*Directions*
Repeat every entry exactly as it appears.

(Stored entries)
......
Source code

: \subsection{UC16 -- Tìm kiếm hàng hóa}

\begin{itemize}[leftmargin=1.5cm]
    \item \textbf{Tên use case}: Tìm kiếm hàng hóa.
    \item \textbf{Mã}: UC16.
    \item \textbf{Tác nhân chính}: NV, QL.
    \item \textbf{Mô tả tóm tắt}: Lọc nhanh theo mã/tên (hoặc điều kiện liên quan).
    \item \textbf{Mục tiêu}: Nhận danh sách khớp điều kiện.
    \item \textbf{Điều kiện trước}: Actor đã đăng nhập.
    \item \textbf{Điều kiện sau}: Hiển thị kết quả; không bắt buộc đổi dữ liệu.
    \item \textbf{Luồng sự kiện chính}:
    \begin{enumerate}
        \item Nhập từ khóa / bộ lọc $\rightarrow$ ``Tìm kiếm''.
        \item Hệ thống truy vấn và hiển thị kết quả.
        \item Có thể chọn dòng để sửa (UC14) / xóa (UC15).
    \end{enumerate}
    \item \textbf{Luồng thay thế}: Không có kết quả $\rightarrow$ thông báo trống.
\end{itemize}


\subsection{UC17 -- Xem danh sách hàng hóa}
......
*Exercise solution*
Source code

: \subsection{UC16 -- Tìm kiếm hàng hóa}

\begin{itemize}[leftmargin=1.5cm]
    \item \textbf{Tên use case}: Tìm kiếm hàng hóa.
    \item \textbf{Mã}: UC16.
    \item \textbf{Tác nhân chính}: NV, QL.
    \item \textbf{Mô tả tóm tắt}: Lọc nhanh theo mã/tên (hoặc điều kiện liên quan).
    \item \textbf{Mục tiêu}: Nhận danh sách khớp điều kiện.
    \item \textbf{Điều kiện trước}: Actor đã đăng nhập.
    \item \textbf{Điều kiện sau}: Hiển thị kết quả; không bắt buộc đổi dữ liệu.
    \item \textbf{Luồng sự kiện chính}:
    \begin{enumerate}
        \item Nhập từ khóa / bộ lọc $\rightarrow$ ``Tìm kiếm''.
        \item Hệ thống truy vấn và hiển thị kết quả.
        \item Có thể chọn dòng để sửa (UC14) / xóa (UC15).
    \end{enumerate}
    \item \textbf{Luồng thay thế}: Không có kết quả $\rightarrow$ thông báo trống.
\end{itemize}


\subsection{UC17 -- Xem danh sách hàng hóa}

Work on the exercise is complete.